By Ian MacWilliam
BBC correspondent in Kabul
The United Nations has suspended road travel in parts of southern Afghanistan following a spate of attacks on Afghan aid workers and policemen by unidentified assailants.
A resurgent Taleban movement has been attacking government targets and those connected with foreign aid organisations in the south-east of the country in recent months.
The UN announcement comes as Nato takes over security in Kabul
The worsening situation in the south comes as Nato is about to take over leadership of the international security force in the capital on Monday.
The UN announcement follows three attacks in recent days.
Ten Afghan workers for a local aid organisation were severely beaten in a district of Kandahar province last week when they refused to hand over the keys to their vehicles.

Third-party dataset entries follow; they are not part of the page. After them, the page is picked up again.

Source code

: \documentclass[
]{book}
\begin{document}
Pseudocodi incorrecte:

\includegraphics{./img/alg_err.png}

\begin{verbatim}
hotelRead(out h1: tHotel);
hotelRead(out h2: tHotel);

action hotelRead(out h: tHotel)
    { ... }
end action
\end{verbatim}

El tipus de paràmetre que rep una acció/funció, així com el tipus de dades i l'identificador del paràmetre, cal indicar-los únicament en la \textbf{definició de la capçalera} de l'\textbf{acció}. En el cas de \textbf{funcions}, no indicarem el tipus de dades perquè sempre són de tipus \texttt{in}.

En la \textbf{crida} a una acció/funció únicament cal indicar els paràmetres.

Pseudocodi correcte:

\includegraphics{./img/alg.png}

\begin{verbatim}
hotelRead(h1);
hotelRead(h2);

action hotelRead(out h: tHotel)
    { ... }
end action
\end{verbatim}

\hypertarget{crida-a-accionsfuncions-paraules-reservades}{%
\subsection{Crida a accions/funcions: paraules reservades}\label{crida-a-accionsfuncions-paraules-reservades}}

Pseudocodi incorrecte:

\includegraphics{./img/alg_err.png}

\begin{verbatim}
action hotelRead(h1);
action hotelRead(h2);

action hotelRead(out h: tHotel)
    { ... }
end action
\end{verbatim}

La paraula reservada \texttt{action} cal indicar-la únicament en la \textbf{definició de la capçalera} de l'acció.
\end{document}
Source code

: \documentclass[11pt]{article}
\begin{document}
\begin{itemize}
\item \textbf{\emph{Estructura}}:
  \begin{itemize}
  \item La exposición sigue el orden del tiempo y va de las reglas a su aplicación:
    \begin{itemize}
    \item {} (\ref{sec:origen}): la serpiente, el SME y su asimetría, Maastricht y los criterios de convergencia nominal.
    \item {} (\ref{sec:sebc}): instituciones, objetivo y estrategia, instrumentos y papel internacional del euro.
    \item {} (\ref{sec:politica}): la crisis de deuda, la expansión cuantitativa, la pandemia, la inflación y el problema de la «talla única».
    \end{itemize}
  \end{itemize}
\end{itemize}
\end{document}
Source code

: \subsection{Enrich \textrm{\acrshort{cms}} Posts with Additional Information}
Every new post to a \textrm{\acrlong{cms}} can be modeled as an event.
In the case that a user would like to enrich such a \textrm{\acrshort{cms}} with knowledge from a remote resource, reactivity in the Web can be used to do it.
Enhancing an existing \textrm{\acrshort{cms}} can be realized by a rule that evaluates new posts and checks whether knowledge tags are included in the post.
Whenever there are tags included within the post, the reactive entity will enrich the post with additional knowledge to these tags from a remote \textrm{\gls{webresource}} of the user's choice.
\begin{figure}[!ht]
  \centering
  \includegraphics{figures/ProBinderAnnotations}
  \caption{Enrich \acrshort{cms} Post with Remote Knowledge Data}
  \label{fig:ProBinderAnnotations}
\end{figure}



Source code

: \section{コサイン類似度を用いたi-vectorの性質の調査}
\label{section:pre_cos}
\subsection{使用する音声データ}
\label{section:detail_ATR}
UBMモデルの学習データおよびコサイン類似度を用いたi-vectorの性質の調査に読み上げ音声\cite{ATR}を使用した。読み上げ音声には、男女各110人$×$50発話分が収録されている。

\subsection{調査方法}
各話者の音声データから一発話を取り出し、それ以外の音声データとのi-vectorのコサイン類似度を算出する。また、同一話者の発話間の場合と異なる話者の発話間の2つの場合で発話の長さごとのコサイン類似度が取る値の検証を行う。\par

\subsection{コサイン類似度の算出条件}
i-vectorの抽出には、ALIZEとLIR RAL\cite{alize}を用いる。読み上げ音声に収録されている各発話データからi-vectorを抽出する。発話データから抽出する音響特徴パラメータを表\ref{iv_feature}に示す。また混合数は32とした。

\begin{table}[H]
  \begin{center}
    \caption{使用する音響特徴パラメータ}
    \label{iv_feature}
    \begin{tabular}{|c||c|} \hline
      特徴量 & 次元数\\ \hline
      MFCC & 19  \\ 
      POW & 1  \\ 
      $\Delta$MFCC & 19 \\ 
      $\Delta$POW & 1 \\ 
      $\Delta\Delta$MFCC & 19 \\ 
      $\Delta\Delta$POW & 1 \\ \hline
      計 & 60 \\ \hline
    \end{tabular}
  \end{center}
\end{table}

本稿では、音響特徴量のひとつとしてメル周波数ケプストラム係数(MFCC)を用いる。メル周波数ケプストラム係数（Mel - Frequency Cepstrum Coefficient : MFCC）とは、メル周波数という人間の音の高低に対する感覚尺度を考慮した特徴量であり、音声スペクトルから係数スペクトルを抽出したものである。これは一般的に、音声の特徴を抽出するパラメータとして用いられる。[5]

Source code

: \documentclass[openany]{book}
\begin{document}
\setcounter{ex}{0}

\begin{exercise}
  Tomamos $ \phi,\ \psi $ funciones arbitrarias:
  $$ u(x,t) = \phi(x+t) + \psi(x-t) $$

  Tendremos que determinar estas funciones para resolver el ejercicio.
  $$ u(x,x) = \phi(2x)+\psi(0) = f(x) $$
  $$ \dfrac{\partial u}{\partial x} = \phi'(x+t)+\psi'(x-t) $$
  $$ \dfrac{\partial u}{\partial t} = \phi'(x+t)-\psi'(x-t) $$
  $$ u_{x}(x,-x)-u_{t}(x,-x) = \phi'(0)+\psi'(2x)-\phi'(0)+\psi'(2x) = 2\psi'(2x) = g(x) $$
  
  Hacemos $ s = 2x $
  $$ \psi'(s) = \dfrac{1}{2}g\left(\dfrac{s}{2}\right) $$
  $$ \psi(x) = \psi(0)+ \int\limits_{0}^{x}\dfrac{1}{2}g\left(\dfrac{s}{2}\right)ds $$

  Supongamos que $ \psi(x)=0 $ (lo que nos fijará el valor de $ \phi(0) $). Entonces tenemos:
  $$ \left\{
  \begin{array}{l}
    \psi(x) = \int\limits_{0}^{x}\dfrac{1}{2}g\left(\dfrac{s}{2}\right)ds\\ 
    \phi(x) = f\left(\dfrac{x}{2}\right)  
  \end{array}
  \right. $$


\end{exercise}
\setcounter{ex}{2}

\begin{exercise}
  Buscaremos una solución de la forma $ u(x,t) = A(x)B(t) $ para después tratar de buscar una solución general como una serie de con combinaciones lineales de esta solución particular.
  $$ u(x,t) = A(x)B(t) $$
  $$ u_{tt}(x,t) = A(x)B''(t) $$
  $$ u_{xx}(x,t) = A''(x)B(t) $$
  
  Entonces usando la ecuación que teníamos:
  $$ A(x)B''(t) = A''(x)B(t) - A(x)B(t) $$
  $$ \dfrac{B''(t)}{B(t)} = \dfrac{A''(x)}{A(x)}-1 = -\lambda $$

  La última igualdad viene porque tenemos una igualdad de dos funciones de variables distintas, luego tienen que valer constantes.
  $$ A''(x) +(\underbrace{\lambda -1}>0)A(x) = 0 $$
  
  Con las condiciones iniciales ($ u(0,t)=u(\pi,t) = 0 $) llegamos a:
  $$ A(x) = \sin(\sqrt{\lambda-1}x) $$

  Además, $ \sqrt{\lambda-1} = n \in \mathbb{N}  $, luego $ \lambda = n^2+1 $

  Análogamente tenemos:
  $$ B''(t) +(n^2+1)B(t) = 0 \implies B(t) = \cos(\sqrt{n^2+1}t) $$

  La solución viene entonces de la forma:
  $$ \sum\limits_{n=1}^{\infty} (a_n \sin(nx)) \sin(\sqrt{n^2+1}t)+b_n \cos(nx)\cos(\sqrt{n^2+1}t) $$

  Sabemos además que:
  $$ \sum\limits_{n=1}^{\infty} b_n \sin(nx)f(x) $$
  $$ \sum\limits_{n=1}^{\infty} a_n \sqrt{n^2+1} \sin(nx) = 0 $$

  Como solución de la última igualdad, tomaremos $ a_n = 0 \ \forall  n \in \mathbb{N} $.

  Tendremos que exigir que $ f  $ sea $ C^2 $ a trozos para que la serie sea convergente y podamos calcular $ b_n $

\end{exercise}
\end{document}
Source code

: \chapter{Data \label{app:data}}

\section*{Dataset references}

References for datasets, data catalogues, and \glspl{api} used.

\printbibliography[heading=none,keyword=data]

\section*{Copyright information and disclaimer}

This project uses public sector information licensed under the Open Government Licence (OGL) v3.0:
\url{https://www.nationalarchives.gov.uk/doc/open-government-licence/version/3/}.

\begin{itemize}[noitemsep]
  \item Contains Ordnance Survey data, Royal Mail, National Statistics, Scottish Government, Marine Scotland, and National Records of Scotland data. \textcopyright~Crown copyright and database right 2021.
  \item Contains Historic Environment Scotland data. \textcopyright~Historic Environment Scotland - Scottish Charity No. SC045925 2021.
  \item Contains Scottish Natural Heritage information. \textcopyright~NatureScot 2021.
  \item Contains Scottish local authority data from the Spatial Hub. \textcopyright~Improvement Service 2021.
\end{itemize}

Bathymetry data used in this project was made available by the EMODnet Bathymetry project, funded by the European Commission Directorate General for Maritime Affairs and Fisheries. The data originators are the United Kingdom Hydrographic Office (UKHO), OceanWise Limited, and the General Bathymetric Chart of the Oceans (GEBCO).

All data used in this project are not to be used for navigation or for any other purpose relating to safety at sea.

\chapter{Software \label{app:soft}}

On the same day, five policemen were wounded in the same district, when men armed with rocket-propelled grenades and heavy machine guns attacked their checkpoint.
Also last week, six government soldiers and a driver for an American aid organisation were killed in the neighbouring province of Helmand.
UN missions have now been ordered to avoid travel in parts of Kandahar and Helmand provinces and in all of Uruzgan and Zabul.
These travel restrictions will limit the work of UN supported reconstruction and aid projects in rural areas of the south.
These provinces were the heartland of the Taleban movement.
Their renegade leader, Mohammed Omar, is still at large, possibly hiding in the mountainous interior of this part of Afghanistan.
The attacks come amid growing concern about security in Afghanistan.
Nato is to take over control of Isaf, the international security force for Kabul, on Monday, when Germany and the Netherlands complete six months leading the force.
But Isaf has no mandate to operate outside the capital.
There have been repeated demands for an extension of Isaf operations beyond Kabul, but military observers say there is no nation willing to supply the extra troops such an extension would require.